*Saved data entries*:
Segment Open

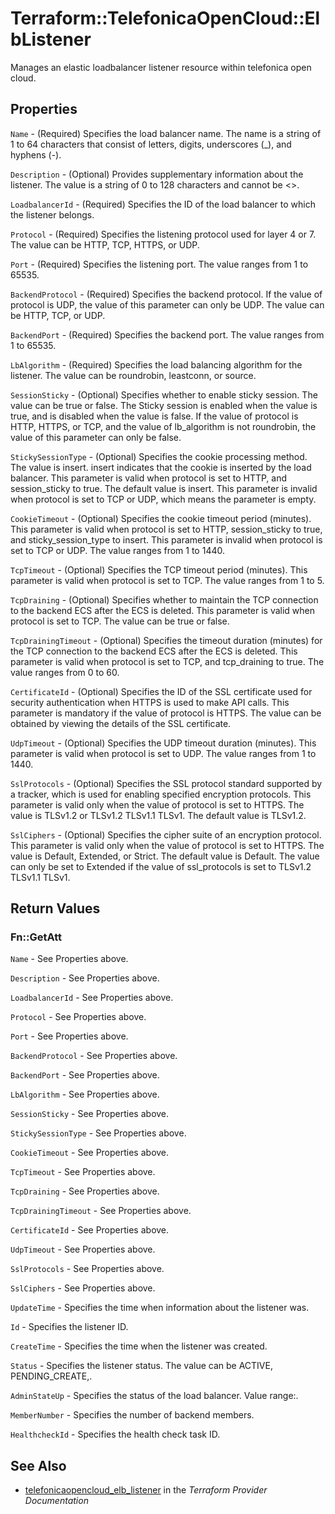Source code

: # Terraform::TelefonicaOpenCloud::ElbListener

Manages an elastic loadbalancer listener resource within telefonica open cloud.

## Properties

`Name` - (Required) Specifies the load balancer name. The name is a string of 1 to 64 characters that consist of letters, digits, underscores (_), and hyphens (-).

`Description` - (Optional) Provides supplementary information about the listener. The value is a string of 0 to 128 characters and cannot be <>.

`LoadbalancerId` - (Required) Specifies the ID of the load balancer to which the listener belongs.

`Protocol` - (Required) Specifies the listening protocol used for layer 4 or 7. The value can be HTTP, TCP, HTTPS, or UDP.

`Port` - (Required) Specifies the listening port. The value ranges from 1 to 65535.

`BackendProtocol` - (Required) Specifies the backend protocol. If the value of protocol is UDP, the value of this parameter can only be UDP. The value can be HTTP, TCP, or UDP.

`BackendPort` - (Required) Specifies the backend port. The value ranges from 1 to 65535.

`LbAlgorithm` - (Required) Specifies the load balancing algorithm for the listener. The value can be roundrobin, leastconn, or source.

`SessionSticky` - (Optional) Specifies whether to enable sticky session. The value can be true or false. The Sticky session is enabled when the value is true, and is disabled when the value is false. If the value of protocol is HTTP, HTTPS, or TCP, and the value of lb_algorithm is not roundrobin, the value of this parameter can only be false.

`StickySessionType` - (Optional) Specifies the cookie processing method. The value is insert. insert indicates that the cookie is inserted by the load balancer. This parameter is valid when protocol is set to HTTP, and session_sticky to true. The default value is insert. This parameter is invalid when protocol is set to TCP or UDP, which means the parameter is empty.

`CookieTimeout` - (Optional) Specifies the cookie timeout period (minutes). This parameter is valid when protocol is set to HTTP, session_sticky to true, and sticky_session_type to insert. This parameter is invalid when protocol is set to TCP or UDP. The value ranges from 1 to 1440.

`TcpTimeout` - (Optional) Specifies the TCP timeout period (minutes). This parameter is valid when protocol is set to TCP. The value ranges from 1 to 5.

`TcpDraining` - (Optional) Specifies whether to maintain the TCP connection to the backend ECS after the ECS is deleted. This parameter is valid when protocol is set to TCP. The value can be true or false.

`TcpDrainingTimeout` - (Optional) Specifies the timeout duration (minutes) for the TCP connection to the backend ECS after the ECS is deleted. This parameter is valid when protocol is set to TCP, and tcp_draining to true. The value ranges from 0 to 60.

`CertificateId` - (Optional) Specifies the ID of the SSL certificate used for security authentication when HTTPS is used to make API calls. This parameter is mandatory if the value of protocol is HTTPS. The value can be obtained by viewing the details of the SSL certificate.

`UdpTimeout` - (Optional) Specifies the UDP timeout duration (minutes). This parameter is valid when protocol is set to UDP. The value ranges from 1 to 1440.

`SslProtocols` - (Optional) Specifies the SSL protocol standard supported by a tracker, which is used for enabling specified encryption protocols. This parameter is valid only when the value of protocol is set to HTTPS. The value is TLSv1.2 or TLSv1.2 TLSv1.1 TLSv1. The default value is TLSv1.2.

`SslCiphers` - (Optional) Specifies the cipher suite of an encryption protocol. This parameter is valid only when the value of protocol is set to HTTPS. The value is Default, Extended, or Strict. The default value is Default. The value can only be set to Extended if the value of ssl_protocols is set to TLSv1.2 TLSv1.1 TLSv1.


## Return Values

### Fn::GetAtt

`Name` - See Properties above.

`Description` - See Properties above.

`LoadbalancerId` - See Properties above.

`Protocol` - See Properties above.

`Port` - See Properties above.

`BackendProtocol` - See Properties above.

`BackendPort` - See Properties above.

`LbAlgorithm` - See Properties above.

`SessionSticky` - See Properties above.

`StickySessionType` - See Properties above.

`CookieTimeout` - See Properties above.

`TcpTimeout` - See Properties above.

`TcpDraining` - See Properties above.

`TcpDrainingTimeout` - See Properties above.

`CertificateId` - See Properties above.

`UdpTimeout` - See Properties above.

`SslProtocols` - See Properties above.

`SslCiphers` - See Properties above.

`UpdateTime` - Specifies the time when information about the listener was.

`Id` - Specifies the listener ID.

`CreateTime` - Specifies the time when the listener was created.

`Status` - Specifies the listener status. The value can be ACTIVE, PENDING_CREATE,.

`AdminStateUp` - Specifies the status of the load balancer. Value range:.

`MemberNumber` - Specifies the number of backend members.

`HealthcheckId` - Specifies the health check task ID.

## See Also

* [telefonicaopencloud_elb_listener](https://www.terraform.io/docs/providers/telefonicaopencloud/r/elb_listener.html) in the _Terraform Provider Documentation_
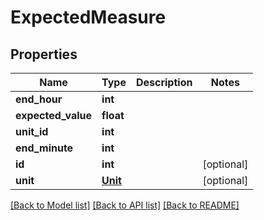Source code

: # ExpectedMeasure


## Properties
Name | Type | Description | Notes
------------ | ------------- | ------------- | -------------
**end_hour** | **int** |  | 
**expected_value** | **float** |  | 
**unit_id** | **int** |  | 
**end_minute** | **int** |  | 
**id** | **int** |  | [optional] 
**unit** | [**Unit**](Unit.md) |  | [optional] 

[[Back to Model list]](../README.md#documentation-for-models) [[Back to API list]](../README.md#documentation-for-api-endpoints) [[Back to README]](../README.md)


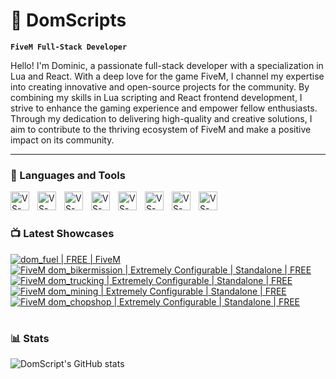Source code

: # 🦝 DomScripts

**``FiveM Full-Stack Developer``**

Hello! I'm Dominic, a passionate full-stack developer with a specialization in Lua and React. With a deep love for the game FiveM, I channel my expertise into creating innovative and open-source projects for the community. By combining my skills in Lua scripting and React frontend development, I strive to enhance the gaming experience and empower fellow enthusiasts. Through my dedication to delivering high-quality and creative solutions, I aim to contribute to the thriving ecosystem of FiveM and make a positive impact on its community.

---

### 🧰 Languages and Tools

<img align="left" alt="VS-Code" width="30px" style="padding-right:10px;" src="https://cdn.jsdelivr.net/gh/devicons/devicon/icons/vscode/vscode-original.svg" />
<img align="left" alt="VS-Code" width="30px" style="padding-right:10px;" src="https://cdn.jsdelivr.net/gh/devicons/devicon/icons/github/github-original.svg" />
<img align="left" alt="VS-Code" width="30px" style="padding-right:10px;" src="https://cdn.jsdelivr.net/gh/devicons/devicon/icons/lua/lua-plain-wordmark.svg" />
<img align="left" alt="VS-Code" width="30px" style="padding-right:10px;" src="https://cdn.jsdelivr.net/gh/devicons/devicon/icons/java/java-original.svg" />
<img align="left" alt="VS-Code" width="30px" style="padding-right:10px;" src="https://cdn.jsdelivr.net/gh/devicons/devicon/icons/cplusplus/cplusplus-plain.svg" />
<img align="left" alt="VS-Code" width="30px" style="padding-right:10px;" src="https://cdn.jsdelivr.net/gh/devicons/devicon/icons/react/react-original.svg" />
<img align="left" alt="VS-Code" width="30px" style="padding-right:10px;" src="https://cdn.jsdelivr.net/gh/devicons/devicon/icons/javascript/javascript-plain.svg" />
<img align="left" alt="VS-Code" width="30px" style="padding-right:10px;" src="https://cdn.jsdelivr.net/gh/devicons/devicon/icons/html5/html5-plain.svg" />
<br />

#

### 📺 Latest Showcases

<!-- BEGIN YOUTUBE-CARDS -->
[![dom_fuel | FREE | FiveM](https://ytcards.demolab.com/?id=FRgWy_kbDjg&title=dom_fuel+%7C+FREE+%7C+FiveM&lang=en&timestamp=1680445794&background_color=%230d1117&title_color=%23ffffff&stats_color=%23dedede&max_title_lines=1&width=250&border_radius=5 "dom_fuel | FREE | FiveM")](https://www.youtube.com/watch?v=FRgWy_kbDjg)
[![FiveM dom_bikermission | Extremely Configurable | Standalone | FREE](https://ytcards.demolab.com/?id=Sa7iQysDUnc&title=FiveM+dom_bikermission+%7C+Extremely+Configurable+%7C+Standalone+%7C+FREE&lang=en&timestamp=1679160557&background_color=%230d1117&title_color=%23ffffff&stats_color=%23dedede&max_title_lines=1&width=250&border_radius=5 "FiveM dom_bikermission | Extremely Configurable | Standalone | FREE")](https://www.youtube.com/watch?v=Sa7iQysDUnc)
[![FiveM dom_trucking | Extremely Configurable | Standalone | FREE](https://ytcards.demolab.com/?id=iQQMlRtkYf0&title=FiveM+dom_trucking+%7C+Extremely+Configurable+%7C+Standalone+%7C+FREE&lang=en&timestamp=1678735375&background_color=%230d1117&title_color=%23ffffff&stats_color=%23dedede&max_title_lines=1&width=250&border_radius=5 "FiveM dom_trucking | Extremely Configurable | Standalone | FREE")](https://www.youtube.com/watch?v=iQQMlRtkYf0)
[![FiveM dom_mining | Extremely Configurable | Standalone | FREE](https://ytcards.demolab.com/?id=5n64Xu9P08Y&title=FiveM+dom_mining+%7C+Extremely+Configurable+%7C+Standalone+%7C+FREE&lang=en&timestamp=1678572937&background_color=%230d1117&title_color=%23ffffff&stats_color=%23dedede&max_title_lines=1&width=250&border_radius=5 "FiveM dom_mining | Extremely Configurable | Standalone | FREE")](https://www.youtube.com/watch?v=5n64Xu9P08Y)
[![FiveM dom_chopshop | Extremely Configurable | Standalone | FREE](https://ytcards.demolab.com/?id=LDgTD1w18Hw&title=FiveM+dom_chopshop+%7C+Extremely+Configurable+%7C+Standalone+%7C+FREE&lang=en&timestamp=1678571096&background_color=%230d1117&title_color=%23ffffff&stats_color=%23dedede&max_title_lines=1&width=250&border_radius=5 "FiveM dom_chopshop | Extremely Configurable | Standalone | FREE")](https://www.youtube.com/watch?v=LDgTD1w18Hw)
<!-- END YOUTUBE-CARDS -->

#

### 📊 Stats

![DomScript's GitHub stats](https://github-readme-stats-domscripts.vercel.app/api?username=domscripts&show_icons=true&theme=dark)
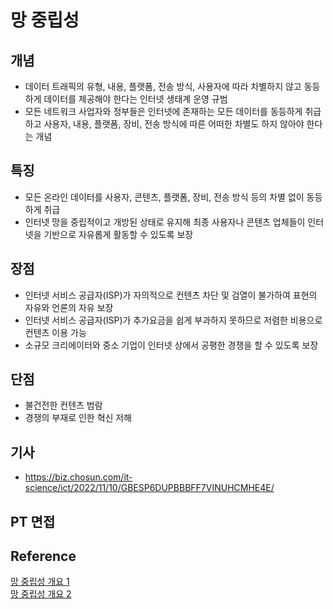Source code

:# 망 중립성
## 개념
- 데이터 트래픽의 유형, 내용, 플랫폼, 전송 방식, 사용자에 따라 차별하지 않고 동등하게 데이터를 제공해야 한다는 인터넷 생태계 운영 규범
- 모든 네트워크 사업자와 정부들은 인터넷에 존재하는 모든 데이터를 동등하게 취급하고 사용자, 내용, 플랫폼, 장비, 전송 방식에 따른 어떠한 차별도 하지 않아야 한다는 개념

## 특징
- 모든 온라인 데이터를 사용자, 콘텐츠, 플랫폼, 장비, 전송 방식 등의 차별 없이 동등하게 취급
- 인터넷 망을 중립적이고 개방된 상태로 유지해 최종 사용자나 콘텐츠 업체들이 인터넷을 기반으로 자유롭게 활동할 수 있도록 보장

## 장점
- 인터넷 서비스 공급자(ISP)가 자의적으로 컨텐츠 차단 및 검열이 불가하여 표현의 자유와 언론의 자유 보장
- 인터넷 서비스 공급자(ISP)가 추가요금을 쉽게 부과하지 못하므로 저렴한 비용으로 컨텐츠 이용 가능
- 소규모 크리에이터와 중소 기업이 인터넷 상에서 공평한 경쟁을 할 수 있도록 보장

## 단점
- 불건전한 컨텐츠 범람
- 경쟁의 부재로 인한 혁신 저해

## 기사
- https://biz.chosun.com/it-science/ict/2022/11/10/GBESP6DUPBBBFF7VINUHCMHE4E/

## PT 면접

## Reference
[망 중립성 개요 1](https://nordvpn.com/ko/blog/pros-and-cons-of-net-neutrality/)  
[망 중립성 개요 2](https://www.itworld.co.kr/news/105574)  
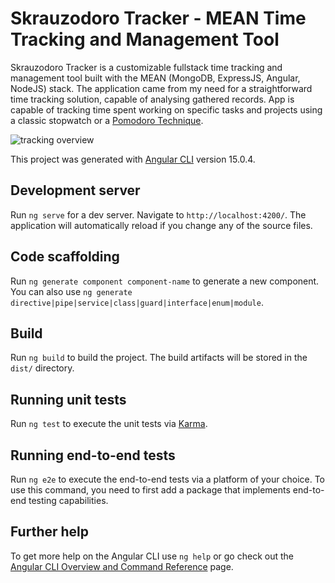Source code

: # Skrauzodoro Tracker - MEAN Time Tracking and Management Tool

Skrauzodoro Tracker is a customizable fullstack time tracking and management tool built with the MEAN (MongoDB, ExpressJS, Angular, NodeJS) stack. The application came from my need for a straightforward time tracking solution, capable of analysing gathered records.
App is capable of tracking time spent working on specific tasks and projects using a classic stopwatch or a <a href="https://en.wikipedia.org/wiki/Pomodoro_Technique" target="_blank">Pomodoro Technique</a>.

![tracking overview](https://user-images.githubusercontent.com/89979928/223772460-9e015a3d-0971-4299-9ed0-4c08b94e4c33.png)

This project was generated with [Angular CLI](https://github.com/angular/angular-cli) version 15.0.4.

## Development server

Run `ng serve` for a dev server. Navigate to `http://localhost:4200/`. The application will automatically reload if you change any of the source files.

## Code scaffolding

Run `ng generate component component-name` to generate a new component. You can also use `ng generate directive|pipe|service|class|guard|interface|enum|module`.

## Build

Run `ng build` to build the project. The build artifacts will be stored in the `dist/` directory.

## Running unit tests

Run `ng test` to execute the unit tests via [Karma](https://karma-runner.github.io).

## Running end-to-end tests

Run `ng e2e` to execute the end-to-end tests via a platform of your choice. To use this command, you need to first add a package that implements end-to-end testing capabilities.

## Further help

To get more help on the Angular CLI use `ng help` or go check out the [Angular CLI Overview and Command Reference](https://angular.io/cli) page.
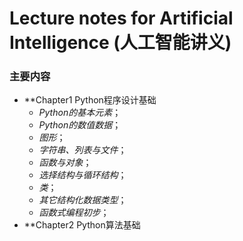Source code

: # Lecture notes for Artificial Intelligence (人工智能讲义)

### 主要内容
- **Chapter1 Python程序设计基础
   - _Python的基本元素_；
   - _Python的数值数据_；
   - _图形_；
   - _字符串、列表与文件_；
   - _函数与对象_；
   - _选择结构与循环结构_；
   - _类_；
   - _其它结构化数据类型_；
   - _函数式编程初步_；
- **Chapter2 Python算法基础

Segment Closed

*Work task*:
Could you copy, exactly and with no pictures, each line from the first one above to the line holding "TCP, or UDP."?

*Exercise answer*:
Source code

: # Terraform::TelefonicaOpenCloud::ElbListener

Manages an elastic loadbalancer listener resource within telefonica open cloud.

## Properties

`Name` - (Required) Specifies the load balancer name. The name is a string of 1 to 64 characters that consist of letters, digits, underscores (_), and hyphens (-).

`Description` - (Optional) Provides supplementary information about the listener. The value is a string of 0 to 128 characters and cannot be <>.

`LoadbalancerId` - (Required) Specifies the ID of the load balancer to which the listener belongs.

`Protocol` - (Required) Specifies the listening protocol used for layer 4 or 7. The value can be HTTP, TCP, HTTPS, or UDP.

`Port` - (Required) Specifies the listening port. The value ranges from 1 to 65535.

`BackendProtocol` - (Required) Specifies the backend protocol. If the value of protocol is UDP, the value of this parameter can only be UDP. The value can be HTTP, TCP, or UDP.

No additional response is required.